国税OBが緊急寄稿!!所得税法は“生身の人間”を対象 所得を総合して課税するのが原則
第16回 所得を総合して課税するのが原則
所得税法では、個人に帰属する所得を10種類に分類した後に、これを総合して課税する総合課税を原則的な課税方式としております。総合課税は、稼得した所得をすべて統合するので、納税者の総合的な税負担能力(担税力)に応じて累進税率を適用することができ、垂直的公平の確保に優れていると言われております。平成12年7月の税制調査会中期答申においても、「個人所得課税の理念として総合累進課税が基本である」と述べております。もっとも、総合課税を原則とするといいながらも、所得税法では、退職所得や山林所得は分離課税としております。退職所得や山林所得は、長期にわたる勤労や山林育成により蓄積された所得であって、それが退職や山林の伐採という段階で一時に実現するものですから、累進税率の緩和の措置が必要なのです。また、租税特別措置法では、[1] 利子所得や配当所得などの個人の貯蓄・投資の奨励、[2] 株式又は土地等の譲渡益などの政策的な観点から、多くの所得について分離課税を採用しております。そして、その分離課税方式においても、次に記載するとおり、申告分離課税と源泉分離課税(これについても、一律源泉分離課税と源泉分離選択課税があります)があるなど、税制を複雑にしております。
1 申告分離課税・・・ 山林所得又は土地や株式の譲渡に係る所得など、確定申告によって他の所得と分離して納税するもの
2 源泉分離課税・・・ 次の二つがあります。
(1)一律源泉分離課税・・・ 利子所得や金融類似商品の収益など、支払段階で一律に所得税が天引きされ、改めて申告納税をする必要のないもの
(2)源泉分離選択課税・・・ 配当所得や株式の譲渡に係る所得など、源泉分離課税を選択すると、支払段階で一律に所得税が天引きされ、改めて申告納税をする必要のないもの(株式の譲渡に係る所得は、本年限りで、源泉分離選択課税が廃止されます。)

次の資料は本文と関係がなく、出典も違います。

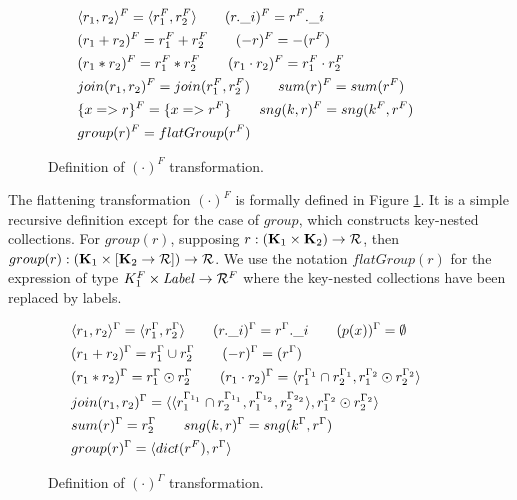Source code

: {{{\begin{figure}
\begin{equation*}
\begin{aligned}
&\langle r_1, r_2 \rangle^F = \langle r_1^F, r_2^F \rangle \qquad (r.\_i)^F = r^F.\_i \\
&(r_1 + r_2)^F = r_1^F + r_2^F \qquad (-r)^F = -(r^F) \\
&(r_1*r_2)^F = r_1^F * r_2^F \qquad (r_1 \cdot r_2)^F = r_1^F \cdot r_2^F  \\
&join(r_1,r_2)^F = join(r_1^F,r_2^F) \qquad sum(r)^F = sum(r^F) \\
&\{x => r\}^F = \{x => r^F \} \qquad sng(k,r)^F = sng(k^F,r^F) \\
&group(r)^F = flatGroup(r^F) \\
\end{aligned}
\qquad
\end{equation*}
\caption{Definition of $(\cdot)^F$ transformation.}
\label{flatdef}
\end{figure}

The flattening transformation $(\cdot)^F$ is formally defined in Figure \ref{flatdef}. It is a simple recursive definition except for the case of $group$, which constructs key-nested collections. For $group(r)$, supposing $r: (\mathbf{K}_1 \times \mathbf{K}_2) \rightarrow \mathcal{R}$, then $group(r): (\mathbf{K}_1 \times [\mathbf{K}_2 \rightarrow \mathcal{R}]) \rightarrow \mathcal{R}$. We use the notation $flatGroup(r)$ for the expression of type $K_1^F\times \textrm{\textit{Label}} \rightarrow \mathcal{R}^F$ where the key-nested collections have been replaced by labels.

\begin{figure}
\begin{equation*}
\begin{aligned}
&\langle r_1, r_2 \rangle^\Gamma = \langle r_1^\Gamma, r_2^\Gamma \rangle \qquad (r.\_i)^\Gamma = r^\Gamma.\_i  \qquad (p(x))^\Gamma = \emptyset \\
&(r_1 + r_2)^\Gamma = r_1^\Gamma \cup r_2^\Gamma \qquad (-r)^\Gamma = (r^\Gamma) \\
&(r_1*r_2)^\Gamma = r_1^\Gamma \odot r_2^\Gamma \qquad (r_1 \cdot r_2)^\Gamma = \langle r_1^{\Gamma_1} \cap r_2^{\Gamma_1}, r_1^{\Gamma_2} \odot r_2^{\Gamma_2} \rangle  \\
&join(r_1,r_2)^\Gamma = \langle \langle r_1^{\Gamma_{1_1}} \cap r_2^{\Gamma_{1_1}}, r_1^{\Gamma_{1_2}},r_2^{\Gamma_{2_2}} \rangle, r_1^{\Gamma_2} \odot r_2^{\Gamma_2} \rangle \\&sum(r)^\Gamma = r^\Gamma_2 \qquad sng(k,r)^\Gamma = sng(k^\Gamma,r^\Gamma) \\
&group(r)^\Gamma = \langle dict(r^F), r^\Gamma \rangle \\
\end{aligned}
\qquad
\end{equation*}
\caption{Definition of $(\cdot)^\Gamma $ transformation.}
\label{contextdef}
\end{figure}

}}}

本年度の税制改革論議の中でも、経済財政諮問会議などは、給与などの「勤労所得」と、利子などの「資本所得」に二分し、別々の税率を課する『二元的所得税』が浮上してきております。二元的所得税とは、[1] 利子・配当・キャピタルゲインといった金融所得、不動産所得、譲渡所得等と、[2] 勤労性の所得等に区分し、前者に低税率の比例的な税率で課税し、後者については累進的税率で課税するという仕組みです。北欧で実施されている税制だそうですが、これからの税制改革として注目されるところです。